The one other intimate visitor beside John Leyburn, was Father Somerville. Nita saw very little of him. She now never offered the slightest remark upon his visits, almost ignoring them. Both Jerome and Avice imagined that her dislike to him had merged into a neutral feeling. Somerville himself, and he alone, was conscious how completely he was held at arm’s length by the lady of the house, by the insignificant girl whom he had covertly sneered at many a time, even while he was advising Wellfield to marry her. He did not speak of it to anyone, but Nita’s treatment of himself galled him, and it is to be feared that his bosom was not inhabited solely by that angelic mildness, that indifference to all slights and injuries which Father Ravignac, at any rate, would have us believe animates the breast of every true Jesuit. Father Somerville had expected that Mrs. Wellfield would be unhappy; he had even taken active steps for making her unhappy, and he had expected that her unhappiness would cause her to take counsel with some one, perhaps with him, who so well knew how to invite confidence. But that unhappiness had had quite a different effect. It had transformed the ‘insignificant girl’ into a perfectly dignified, self-possessed woman–a very sad woman, certainly, but one who wore her crown of sorrow without cries or appeals–one whose grief was confessed, if at all, as between herself and her God–not to him, or to any like him. He was bitterly mortified, and while his keen insight told him the truth, he could not help admiring and wishing the more that he could gain any influence over her.

He had the more power over Jerome–a power which he valued, though he would as a matter of taste have preferred the other, since there was assuredly more glory in being able to influence a pure and exalted soul, than one weakened by selfishness and enervated by a feeling of self-contempt. He had not failed to probe Jerome Wellfield’s heart, as opportunity was afforded. One day, in a fit of almost intolerable remorse, when he had just heard the news of Sara’s having been at the point of death, and of her marriage with Falkenberg, and when, as it seemed to him, his wife was fading away before his eyes, consumed with her sorrow, Jerome had confessed–it could be called nothing else. The temptation of confiding in one whom he felt to be so much stronger and more self-sufficing–one whose hold on life and the things of life was so much firmer than his own, had proved too strong. Wellfield had told him the whole story of his love for Sara Ford–of his conduct towards her, and that, when he dared to think of it, he loved her yet. For a short time it gave him relief, then Somerville let him know, by degrees, that he had fastened a chain about his wrists–that he was, to a certain extent, in his power; he hinted, in short, that Mrs. Wellfield might take umbrage at the story, if it were related to her. Wellfield cursed his own weakness for a time, and soon began to long inexpressibly for some change of scene, however fleeting. He had deteriorated–that goes without saying. Deterioration–mental and moral–is as natural, as inevitable a consequence of a series of actions such as his had lately been, as the sequence of the seasons, the rhythm of seedtime and harvest, of reaping and garnering is inevitable, as, to use the hackneyed scripture, to sow the wind and reap the whirlwind is inevitable.

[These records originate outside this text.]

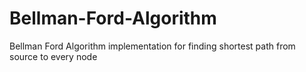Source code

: # Bellman-Ford-Algorithm
Bellman Ford Algorithm implementation for finding shortest path from source to every node
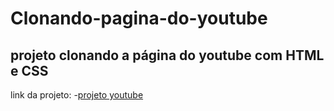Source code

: # Clonando-pagina-do-youtube
## projeto clonando a página do youtube com HTML e CSS
 link da projeto: 
-[projeto youtube](https://sandrasdesign.github.io/Clonando-pagina-do-youtube/)

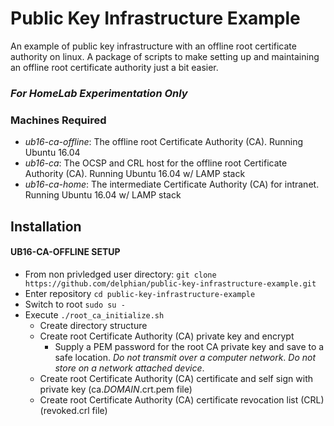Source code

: # Public Key Infrastructure Example
An example of public key infrastructure with an offline root certificate authority on linux. A package of scripts to make setting up and maintaining an offline root certificate authority just a bit easier.

### _For HomeLab Experimentation Only_

### Machines Required
 - *ub16-ca-offline*: The offline root Certificate Authority (CA). Running Ubuntu 16.04
 - *ub16-ca*: The OCSP and CRL host for the offline root Certificate Authority (CA). Running Ubuntu 16.04 w/ LAMP stack
 - *ub16-ca-home*: The intermediate Certificate Authority (CA) for intranet. Running Ubuntu 16.04 w/ LAMP stack
 
## Installation

#### UB16-CA-OFFLINE SETUP
 * From non privledged user directory: `git clone https://github.com/delphian/public-key-infrastructure-example.git`
 * Enter repository `cd public-key-infrastructure-example`
 * Switch to root `sudo su -`
 * Execute `./root_ca_initialize.sh`
   * Create directory structure
   * Create root Certificate Authority (CA) private key and encrypt
     * Supply a PEM password for the root CA private key and save to a safe location. _Do not transmit over a computer network_. _Do not store on a network attached device_.
   * Create root Certificate Authority (CA) certificate and self sign with private key (ca.*DOMAIN*.crt.pem file)
   * Create root Certificate Authority (CA) certificate revocation list (CRL) (revoked.crl file)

But of course the deterioration had scarcely yet begun visibly to manifest itself. His wife’s state had more influence with him than his own restless longings. His place was beside her–every voice of nature and of duty told him so, and he obeyed their mandate. The summer passed on. Nita did not expect her confinement until the end of October–and until that was over he must assuredly remain with her.

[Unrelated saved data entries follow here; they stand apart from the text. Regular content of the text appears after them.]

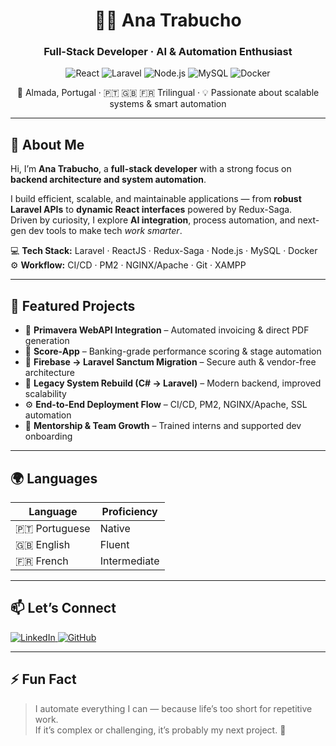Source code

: <!-- HEADER -->
<h1 align="center">👩‍💻 Ana Trabucho</h1>
<h3 align="center">Full-Stack Developer · AI & Automation Enthusiast</h3>

<p align="center">
  <img src="https://img.shields.io/badge/React-20232A?style=for-the-badge&logo=react&logoColor=61DAFB" alt="React" />
  <img src="https://img.shields.io/badge/Laravel-FF2D20?style=for-the-badge&logo=laravel&logoColor=white" alt="Laravel" />
  <img src="https://img.shields.io/badge/Node.js-43853D?style=for-the-badge&logo=node.js&logoColor=white" alt="Node.js" />
  <img src="https://img.shields.io/badge/MySQL-4479A1?style=for-the-badge&logo=mysql&logoColor=white" alt="MySQL" />
  <img src="https://img.shields.io/badge/Docker-0db7ed?style=for-the-badge&logo=docker&logoColor=white" alt="Docker" />
</p>

<p align="center">
  📍 Almada, Portugal · 🇵🇹 🇬🇧 🇫🇷 Trilingual · 💡 Passionate about scalable systems & smart automation
</p>

---

## 🚀 About Me  

Hi, I’m **Ana Trabucho**, a **full-stack developer** with a strong focus on **backend architecture and system automation**.  

I build efficient, scalable, and maintainable applications — from **robust Laravel APIs** to **dynamic React interfaces** powered by Redux-Saga.  
Driven by curiosity, I explore **AI integration**, process automation, and next-gen dev tools to make tech *work smarter*.  

💻 **Tech Stack:** Laravel · ReactJS · Redux-Saga · Node.js · MySQL · Docker  
⚙️ **Workflow:** CI/CD · PM2 · NGINX/Apache · Git · XAMPP  

---

## 💼 Featured Projects  

- 🔄 **Primavera WebAPI Integration** – Automated invoicing & direct PDF generation  
- 🧠 **Score-App** – Banking-grade performance scoring & stage automation  
- 🔐 **Firebase → Laravel Sanctum Migration** – Secure auth & vendor-free architecture  
- 🧱 **Legacy System Rebuild (C# → Laravel)** – Modern backend, improved scalability  
- ⚙️ **End-to-End Deployment Flow** – CI/CD, PM2, NGINX/Apache, SSL automation  
- 🤝 **Mentorship & Team Growth** – Trained interns and supported dev onboarding  

---

## 🌍 Languages  

| Language     | Proficiency |
|---------------|-------------|
| 🇵🇹 Portuguese | Native      |
| 🇬🇧 English    | Fluent      |
| 🇫🇷 French     | Intermediate |

---

## 📫 Let’s Connect  

<p align="left">
  <a href="https://www.linkedin.com/in/filipatrabucho" target="_blank">
    <img src="https://img.shields.io/badge/LinkedIn-0077B5?style=flat-square&logo=linkedin&logoColor=white" alt="LinkedIn" />
  </a>
  <a href="https://github.com/filipatrabucho" target="_blank">
    <img src="https://img.shields.io/badge/GitHub-181717?style=flat-square&logo=github&logoColor=white" alt="GitHub" />
  </a>
</p>

---

## ⚡ Fun Fact  

> I automate everything I can — because life’s too short for repetitive work.  
> If it’s complex or challenging, it’s probably my next project. 🚀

Things were, then, in this state at the beginning of October, when one of those things happened which do happen sometimes–little things in seeming, and which yet make grim sport with the greater things which seem of so much more importance.

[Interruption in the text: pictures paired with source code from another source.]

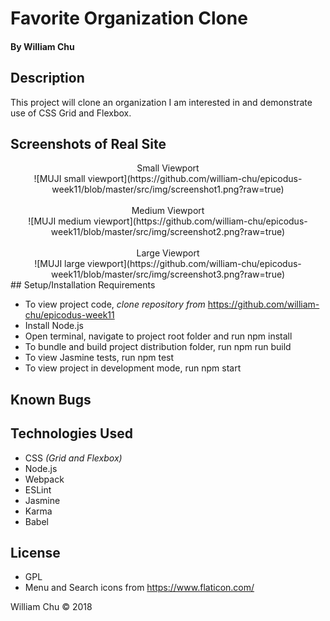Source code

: # **Favorite Organization Clone**

#### By William Chu

## Description

This project will clone an organization I am interested in and demonstrate use of CSS Grid and Flexbox.

## Screenshots of Real Site
<center>
Small Viewport<br>
![MUJI small viewport](https://github.com/william-chu/epicodus-week11/blob/master/src/img/screenshot1.png?raw=true)<br><br>
Medium Viewport<br>
![MUJI medium viewport](https://github.com/william-chu/epicodus-week11/blob/master/src/img/screenshot2.png?raw=true)<br><br>
Large Viewport<br>
![MUJI large viewport](https://github.com/william-chu/epicodus-week11/blob/master/src/img/screenshot3.png?raw=true)
</center>
## Setup/Installation Requirements

* To view project code, _clone repository from_ https://github.com/william-chu/epicodus-week11
* Install Node.js
* Open terminal, navigate to project root folder and run npm install
* To bundle and build project distribution folder, run npm run build
* To view Jasmine tests, run npm test
* To view project in development mode, run npm start

## Known Bugs

## Technologies Used

* CSS _(Grid and Flexbox)_
* Node.js
* Webpack
* ESLint
* Jasmine
* Karma
* Babel

## License

* GPL
* Menu and Search icons from https://www.flaticon.com/

William Chu © 2018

A commercial house in Frankfort failed–a house with which Mr. Bolton’s firm had always done a large amount of business. A meeting of creditors was called, at which it was highly desirable that principals should be present. Wellfield wished to remain at home and let it pass, but Avice having incautiously spoken about it, Nita insisted, with a determination that was almost vehement, that he should go. It was ascertained that he could easily go and return in a week, and as a telegram requesting his presence came to add to the pressure, he went one morning in the first half of the month.


CHAPTER VIII.
JEROME.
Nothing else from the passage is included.